The front wheel 911 is disposed on the end (the first end E1) of the front wheel frame 91 farther from the rear wheel frame 92, and the rear wheels 921 are disposed on two ends of the rear wheel frame 92. Physically, the front wheel 911 is installed on the front wheel frame 91 by the front wheel linkage 97 and a front wheel axle 912. In other words, the front wheel linkage 97 is disposed on a front side of the front wheel frame 91 and the front wheel 911 is installed on the front wheel linkage 97 by the front wheel axle 912, so that the front wheel 911 is installed on the front side of the front wheel frame 91 by the front wheel linkage 97.

This embodiment has two rear wheels 921, which are movably disposed on two sides of the rear wheel frame 92 respectively. In different embodiments, the number of the rear wheel 921 can be different.

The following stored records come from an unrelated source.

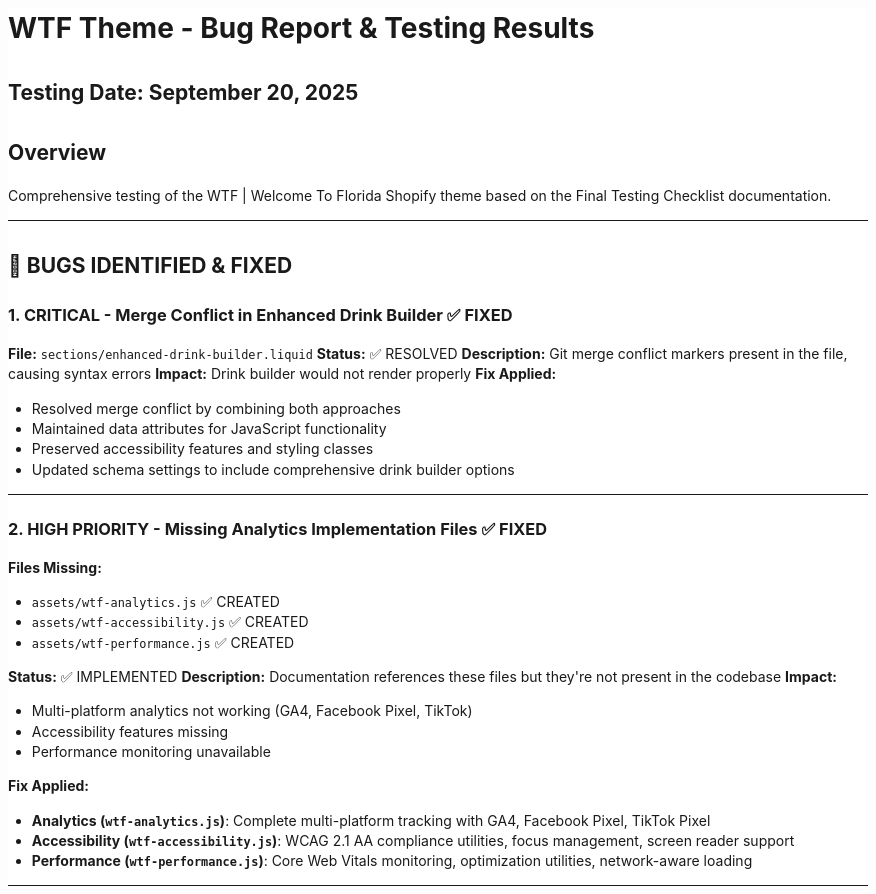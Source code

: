 # WTF Theme - Bug Report & Testing Results

## Testing Date: September 20, 2025

## Overview
Comprehensive testing of the WTF | Welcome To Florida Shopify theme based on the Final Testing Checklist documentation.

---

## 🐛 BUGS IDENTIFIED & FIXED

### 1. **CRITICAL** - Merge Conflict in Enhanced Drink Builder ✅ FIXED
**File:** `sections/enhanced-drink-builder.liquid`
**Status:** ✅ RESOLVED
**Description:** Git merge conflict markers present in the file, causing syntax errors
**Impact:** Drink builder would not render properly
**Fix Applied:** 
- Resolved merge conflict by combining both approaches
- Maintained data attributes for JavaScript functionality
- Preserved accessibility features and styling classes
- Updated schema settings to include comprehensive drink builder options

---

### 2. **HIGH PRIORITY** - Missing Analytics Implementation Files ✅ FIXED
**Files Missing:**
- `assets/wtf-analytics.js` ✅ CREATED
- `assets/wtf-accessibility.js` ✅ CREATED
- `assets/wtf-performance.js` ✅ CREATED

**Status:** ✅ IMPLEMENTED
**Description:** Documentation references these files but they're not present in the codebase
**Impact:** 
- Multi-platform analytics not working (GA4, Facebook Pixel, TikTok)
- Accessibility features missing
- Performance monitoring unavailable

**Fix Applied:**
- **Analytics (`wtf-analytics.js`)**: Complete multi-platform tracking with GA4, Facebook Pixel, TikTok Pixel
- **Accessibility (`wtf-accessibility.js`)**: WCAG 2.1 AA compliance utilities, focus management, screen reader support
- **Performance (`wtf-performance.js`)**: Core Web Vitals monitoring, optimization utilities, network-aware loading

---
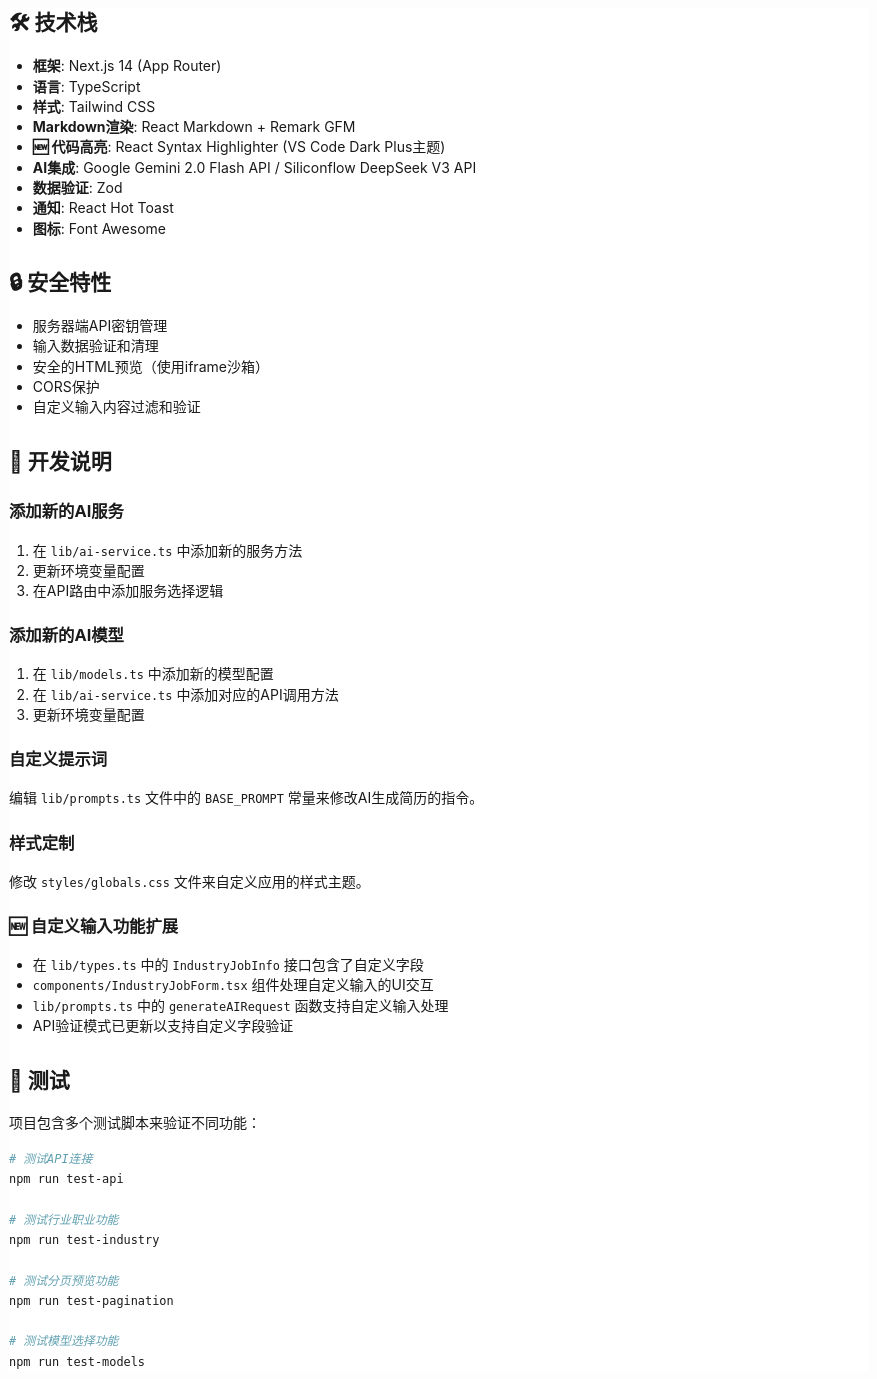 ## 🛠️ 技术栈

- **框架**: Next.js 14 (App Router)
- **语言**: TypeScript
- **样式**: Tailwind CSS
- **Markdown渲染**: React Markdown + Remark GFM
- **🆕 代码高亮**: React Syntax Highlighter (VS Code Dark Plus主题)
- **AI集成**: Google Gemini 2.0 Flash API / Siliconflow DeepSeek V3 API
- **数据验证**: Zod
- **通知**: React Hot Toast
- **图标**: Font Awesome

## 🔒 安全特性

- 服务器端API密钥管理
- 输入数据验证和清理
- 安全的HTML预览（使用iframe沙箱）
- CORS保护
- 自定义输入内容过滤和验证

## 📝 开发说明

### 添加新的AI服务
1. 在 `lib/ai-service.ts` 中添加新的服务方法
2. 更新环境变量配置
3. 在API路由中添加服务选择逻辑

### 添加新的AI模型
1. 在 `lib/models.ts` 中添加新的模型配置
2. 在 `lib/ai-service.ts` 中添加对应的API调用方法
3. 更新环境变量配置

### 自定义提示词
编辑 `lib/prompts.ts` 文件中的 `BASE_PROMPT` 常量来修改AI生成简历的指令。

### 样式定制
修改 `styles/globals.css` 文件来自定义应用的样式主题。

### 🆕 自定义输入功能扩展
- 在 `lib/types.ts` 中的 `IndustryJobInfo` 接口包含了自定义字段
- `components/IndustryJobForm.tsx` 组件处理自定义输入的UI交互
- `lib/prompts.ts` 中的 `generateAIRequest` 函数支持自定义输入处理
- API验证模式已更新以支持自定义字段验证

## 🧪 测试

项目包含多个测试脚本来验证不同功能：

```bash
# 测试API连接
npm run test-api

# 测试行业职业功能
npm run test-industry

# 测试分页预览功能
npm run test-pagination

# 测试模型选择功能
npm run test-models

```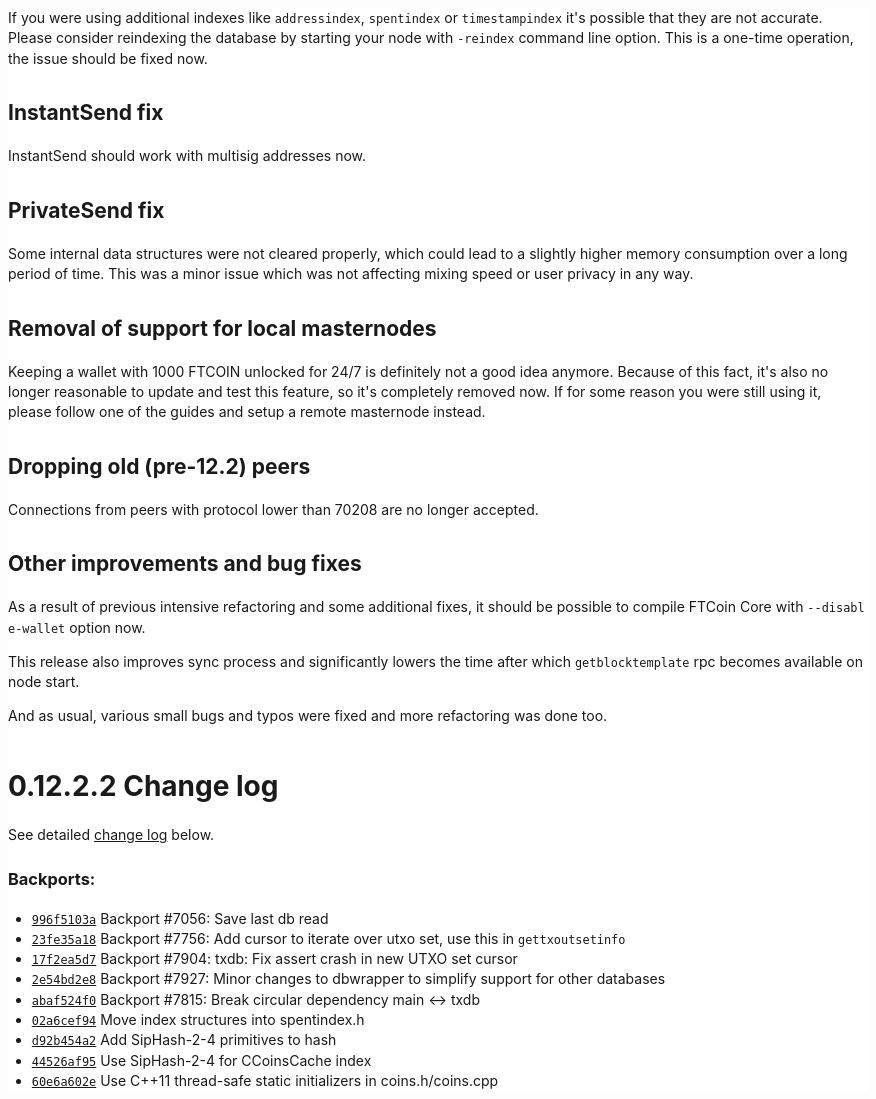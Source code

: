If you were using additional indexes like `addressindex`, `spentindex` or
`timestampindex` it's possible that they are not accurate. Please consider
reindexing the database by starting your node with `-reindex` command line
option. This is a one-time operation, the issue should be fixed now.

InstantSend fix
---------------

InstantSend should work with multisig addresses now.

PrivateSend fix
---------------

Some internal data structures were not cleared properly, which could lead
to a slightly higher memory consumption over a long period of time. This was
a minor issue which was not affecting mixing speed or user privacy in any way.

Removal of support for local masternodes
----------------------------------------

Keeping a wallet with 1000 FTCOIN unlocked for 24/7 is definitely not a good idea
anymore. Because of this fact, it's also no longer reasonable to update and test
this feature, so it's completely removed now. If for some reason you were still
using it, please follow one of the guides and setup a remote masternode instead.

Dropping old (pre-12.2) peers
-----------------------------

Connections from peers with protocol lower than 70208 are no longer accepted.

Other improvements and bug fixes
--------------------------------

As a result of previous intensive refactoring and some additional fixes,
it should be possible to compile FTCoin Core with `--disable-wallet` option now.

This release also improves sync process and significantly lowers the time after
which `getblocktemplate` rpc becomes available on node start.

And as usual, various small bugs and typos were fixed and more refactoring was
done too.


0.12.2.2 Change log
===================

See detailed [change log](https://github.com/TFTcoin/ftcoin/compare/v0.12.2.1...tftcoin:v0.12.2.2) below.

### Backports:
- [`996f5103a`](https://github.com/TFTcoin/ftcoin/commit/996f5103a) Backport #7056: Save last db read
- [`23fe35a18`](https://github.com/TFTcoin/ftcoin/commit/23fe35a18) Backport #7756: Add cursor to iterate over utxo set, use this in `gettxoutsetinfo`
- [`17f2ea5d7`](https://github.com/TFTcoin/ftcoin/commit/17f2ea5d7) Backport #7904: txdb: Fix assert crash in new UTXO set cursor
- [`2e54bd2e8`](https://github.com/TFTcoin/ftcoin/commit/2e54bd2e8) Backport #7927: Minor changes to dbwrapper to simplify support for other databases
- [`abaf524f0`](https://github.com/TFTcoin/ftcoin/commit/abaf524f0) Backport #7815: Break circular dependency main ↔ txdb
- [`02a6cef94`](https://github.com/TFTcoin/ftcoin/commit/02a6cef94) Move index structures into spentindex.h
- [`d92b454a2`](https://github.com/TFTcoin/ftcoin/commit/d92b454a2) Add SipHash-2-4 primitives to hash
- [`44526af95`](https://github.com/TFTcoin/ftcoin/commit/44526af95) Use SipHash-2-4 for CCoinsCache index
- [`60e6a602e`](https://github.com/TFTcoin/ftcoin/commit/60e6a602e) Use C++11 thread-safe static initializers in coins.h/coins.cpp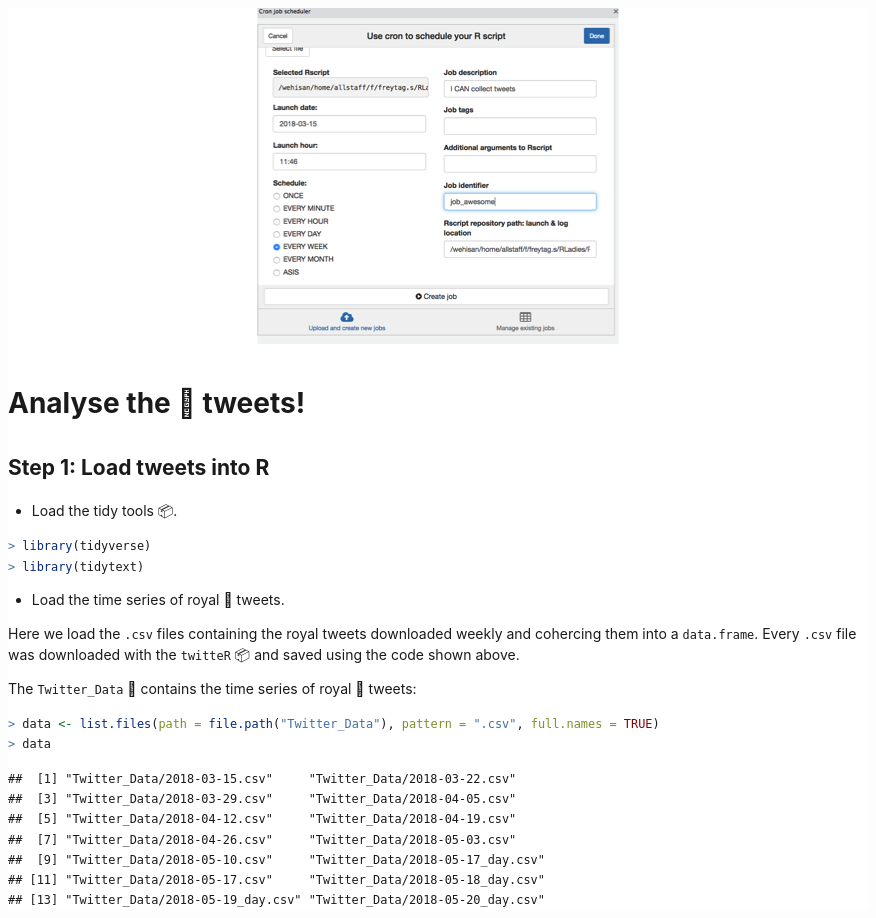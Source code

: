 <img src="TwitteR_tutorial_files/figure-markdown_github/cronjob-1.png" style="display: block; margin: auto;" />

Analyse the 👑 tweets!
=====================

Step 1: Load tweets into R
--------------------------

-   Load the tidy tools 📦.

``` r
> library(tidyverse)
> library(tidytext)
```

-   Load the time series of royal 👑 tweets.

Here we load the `.csv` files containing the royal tweets downloaded weekly and cohercing them into a `data.frame`. Every `.csv` file was downloaded with the `twitteR` 📦 and saved using the code shown above.

The `Twitter_Data` 📁 contains the time series of royal 👑 tweets:

``` r
> data <- list.files(path = file.path("Twitter_Data"), pattern = ".csv", full.names = TRUE)
> data
```

    ##  [1] "Twitter_Data/2018-03-15.csv"     "Twitter_Data/2018-03-22.csv"    
    ##  [3] "Twitter_Data/2018-03-29.csv"     "Twitter_Data/2018-04-05.csv"    
    ##  [5] "Twitter_Data/2018-04-12.csv"     "Twitter_Data/2018-04-19.csv"    
    ##  [7] "Twitter_Data/2018-04-26.csv"     "Twitter_Data/2018-05-03.csv"    
    ##  [9] "Twitter_Data/2018-05-10.csv"     "Twitter_Data/2018-05-17_day.csv"
    ## [11] "Twitter_Data/2018-05-17.csv"     "Twitter_Data/2018-05-18_day.csv"
    ## [13] "Twitter_Data/2018-05-19_day.csv" "Twitter_Data/2018-05-20_day.csv"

Please refer to FIGS. 23, 27 and 28 to clearly illustrate the structure of the rear wheels 921 movably disposed on the rear wheel frame 92, and FIGS. 27 and 28 are schematic diagrams of different angles of the carrier device 9 of FIG. 23.

The rear wheels 921 are symmetrically installed to two ends of the rear wheel frame 92 by a rear wheel bracket 981, a rear wheel axle means 982 and a rear wheel axle 922. The rear wheel bracket 981 is disposed on an end of the rear wheel frame 92 and the rear wheel axle means 982 is connected to the rear wheel bracket 981 and the rear wheel axle 922, so that the rear wheels 921 can be installed to the rear wheel frame 92 through the rear wheel axle 922, the rear wheel axle means 982 and the rear wheel bracket 981. In this embodiment, for example, two rear wheel axle means 982, two rear wheel axles 922 and two rear wheels 921 are symmetrically installed to two ends of the rear wheel frame 92.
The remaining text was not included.